One more point on Andrew Sullivan

Sullivan finds it “blindingly obvious” that we don’t have the number of troops in Iraq “needed to keep the peace, to police a country of tens of millions, to seal borders, to gain intelligence and to suppress rioting, looting and disorder.” If that’s our mission then, yes, it’s obvious to me that we don’t have enough troops. Indeed, to “police” the entire country of Iraq might require Vietnam-era troop levels. But if our mission is basically to capture and kill insurgents, train and help build up Iraqi forces, and provide enough security for elections to occur and for the elected government to assume power, then it’s less than clear that our present troop levels are insufficient.
HINDROCKET adds: The reductio on this point was a comment I saw on the horrific photo of three terrorists, taken as they were about to murder two election workers they had dragged from their car, just a day or two ago. A critic of the administration wrote that if there had been soldiers at that intersection, rather than a photographer, the murder wouldn’t have taken place.

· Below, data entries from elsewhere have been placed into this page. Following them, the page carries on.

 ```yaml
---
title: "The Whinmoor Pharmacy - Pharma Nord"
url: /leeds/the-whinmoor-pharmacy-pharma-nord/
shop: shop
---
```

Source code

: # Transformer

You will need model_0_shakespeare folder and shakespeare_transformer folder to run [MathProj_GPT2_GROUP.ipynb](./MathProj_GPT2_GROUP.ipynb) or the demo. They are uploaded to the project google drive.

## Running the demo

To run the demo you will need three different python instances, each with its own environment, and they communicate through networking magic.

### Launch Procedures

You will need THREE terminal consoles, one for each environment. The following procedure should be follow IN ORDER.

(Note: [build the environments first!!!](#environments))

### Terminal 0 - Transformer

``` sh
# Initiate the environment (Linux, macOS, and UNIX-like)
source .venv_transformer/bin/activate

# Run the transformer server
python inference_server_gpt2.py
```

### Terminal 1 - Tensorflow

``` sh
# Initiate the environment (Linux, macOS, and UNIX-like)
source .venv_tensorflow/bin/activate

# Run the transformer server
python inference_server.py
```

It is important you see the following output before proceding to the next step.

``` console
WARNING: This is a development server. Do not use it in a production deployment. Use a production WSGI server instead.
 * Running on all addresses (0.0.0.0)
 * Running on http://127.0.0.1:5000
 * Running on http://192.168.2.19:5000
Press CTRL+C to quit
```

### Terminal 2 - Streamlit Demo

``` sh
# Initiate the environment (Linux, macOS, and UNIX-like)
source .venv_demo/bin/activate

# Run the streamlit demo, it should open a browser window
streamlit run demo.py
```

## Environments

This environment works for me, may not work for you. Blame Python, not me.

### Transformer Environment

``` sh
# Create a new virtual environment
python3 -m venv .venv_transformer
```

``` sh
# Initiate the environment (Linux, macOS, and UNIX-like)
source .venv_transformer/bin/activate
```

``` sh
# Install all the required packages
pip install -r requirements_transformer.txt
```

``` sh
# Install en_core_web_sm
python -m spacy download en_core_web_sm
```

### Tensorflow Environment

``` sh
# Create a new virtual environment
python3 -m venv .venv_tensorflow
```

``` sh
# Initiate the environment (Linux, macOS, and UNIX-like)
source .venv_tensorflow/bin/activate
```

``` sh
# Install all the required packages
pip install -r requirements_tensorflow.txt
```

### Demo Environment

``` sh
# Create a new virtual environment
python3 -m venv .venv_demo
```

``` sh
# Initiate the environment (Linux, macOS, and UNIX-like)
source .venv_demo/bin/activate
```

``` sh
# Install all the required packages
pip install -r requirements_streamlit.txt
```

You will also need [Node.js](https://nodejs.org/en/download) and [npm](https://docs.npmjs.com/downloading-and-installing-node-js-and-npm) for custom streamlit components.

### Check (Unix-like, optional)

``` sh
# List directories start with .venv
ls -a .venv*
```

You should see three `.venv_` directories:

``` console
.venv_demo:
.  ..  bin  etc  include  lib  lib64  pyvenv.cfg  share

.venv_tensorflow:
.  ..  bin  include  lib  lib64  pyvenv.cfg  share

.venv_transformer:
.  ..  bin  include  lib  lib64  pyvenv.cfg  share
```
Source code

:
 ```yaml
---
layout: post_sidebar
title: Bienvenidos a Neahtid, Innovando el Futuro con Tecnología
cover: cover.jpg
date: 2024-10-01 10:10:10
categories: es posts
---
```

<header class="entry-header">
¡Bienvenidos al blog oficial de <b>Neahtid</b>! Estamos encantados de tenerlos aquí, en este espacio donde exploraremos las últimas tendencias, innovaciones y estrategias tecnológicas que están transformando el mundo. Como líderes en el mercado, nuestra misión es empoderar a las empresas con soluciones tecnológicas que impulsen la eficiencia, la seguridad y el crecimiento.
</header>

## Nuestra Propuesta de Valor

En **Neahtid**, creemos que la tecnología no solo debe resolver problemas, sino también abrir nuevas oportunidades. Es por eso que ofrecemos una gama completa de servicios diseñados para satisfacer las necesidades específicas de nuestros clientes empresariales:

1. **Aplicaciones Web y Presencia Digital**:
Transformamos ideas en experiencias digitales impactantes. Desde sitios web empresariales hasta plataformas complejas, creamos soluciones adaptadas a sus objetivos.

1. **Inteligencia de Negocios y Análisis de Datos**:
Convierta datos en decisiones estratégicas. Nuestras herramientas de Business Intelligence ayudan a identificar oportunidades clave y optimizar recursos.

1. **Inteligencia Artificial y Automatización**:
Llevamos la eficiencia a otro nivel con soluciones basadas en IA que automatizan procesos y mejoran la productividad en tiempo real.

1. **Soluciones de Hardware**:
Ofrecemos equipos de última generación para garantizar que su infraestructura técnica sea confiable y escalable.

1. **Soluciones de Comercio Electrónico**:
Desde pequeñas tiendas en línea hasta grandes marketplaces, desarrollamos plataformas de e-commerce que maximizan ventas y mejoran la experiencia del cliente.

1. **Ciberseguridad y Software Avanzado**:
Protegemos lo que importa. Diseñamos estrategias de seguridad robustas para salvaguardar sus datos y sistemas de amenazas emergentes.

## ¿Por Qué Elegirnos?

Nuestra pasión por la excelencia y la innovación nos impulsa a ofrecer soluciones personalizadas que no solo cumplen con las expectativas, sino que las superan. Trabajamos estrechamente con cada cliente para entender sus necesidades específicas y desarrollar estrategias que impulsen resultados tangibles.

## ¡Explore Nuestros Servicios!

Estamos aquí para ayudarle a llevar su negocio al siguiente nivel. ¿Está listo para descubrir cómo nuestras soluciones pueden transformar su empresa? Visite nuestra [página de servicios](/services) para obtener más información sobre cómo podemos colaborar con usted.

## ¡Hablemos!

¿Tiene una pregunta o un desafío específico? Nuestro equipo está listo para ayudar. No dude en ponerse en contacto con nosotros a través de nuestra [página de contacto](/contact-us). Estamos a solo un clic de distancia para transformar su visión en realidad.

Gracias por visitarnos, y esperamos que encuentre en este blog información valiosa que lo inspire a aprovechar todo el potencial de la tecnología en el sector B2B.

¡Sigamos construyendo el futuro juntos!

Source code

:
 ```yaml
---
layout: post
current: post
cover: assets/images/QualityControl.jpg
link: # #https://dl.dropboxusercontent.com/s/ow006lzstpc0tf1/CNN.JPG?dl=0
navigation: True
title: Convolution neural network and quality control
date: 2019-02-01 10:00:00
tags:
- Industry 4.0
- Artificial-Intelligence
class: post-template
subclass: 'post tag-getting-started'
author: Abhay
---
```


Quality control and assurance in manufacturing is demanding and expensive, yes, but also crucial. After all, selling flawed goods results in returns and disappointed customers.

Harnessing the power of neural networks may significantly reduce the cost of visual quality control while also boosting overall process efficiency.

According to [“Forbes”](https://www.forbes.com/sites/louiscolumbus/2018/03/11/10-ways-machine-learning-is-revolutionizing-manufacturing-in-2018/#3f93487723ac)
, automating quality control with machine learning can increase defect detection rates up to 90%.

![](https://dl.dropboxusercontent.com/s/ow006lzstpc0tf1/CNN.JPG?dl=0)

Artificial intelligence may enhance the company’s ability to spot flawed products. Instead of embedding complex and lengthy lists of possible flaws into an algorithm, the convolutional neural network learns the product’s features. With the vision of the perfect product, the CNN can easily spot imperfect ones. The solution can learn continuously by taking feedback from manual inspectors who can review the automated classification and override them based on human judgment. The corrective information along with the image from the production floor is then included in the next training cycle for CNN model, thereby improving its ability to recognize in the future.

Well, sure. Not at that intersection, anyway. But there is no way we can station soldiers on every street corner in Iraq. By that logic, every time a crime is committed in an American city, it proves that there are too few policemen. There is no way to have enough troops in Iraq to prevent all violence. What this shows is not that the administration’s policy is wrong, but rather that it is correct. Defense against terrorists is a losing game. Just as we can’t patrol every street corner in Iraq, we can’t protect every shopping center, bus depot and pizza parlor in the U.S. The only way to deal with terrorists is to go on the offensive, to hunt them down and to kill them where they live. That’s what we have done in Afghanistan, and are doing in Iraq and around the world.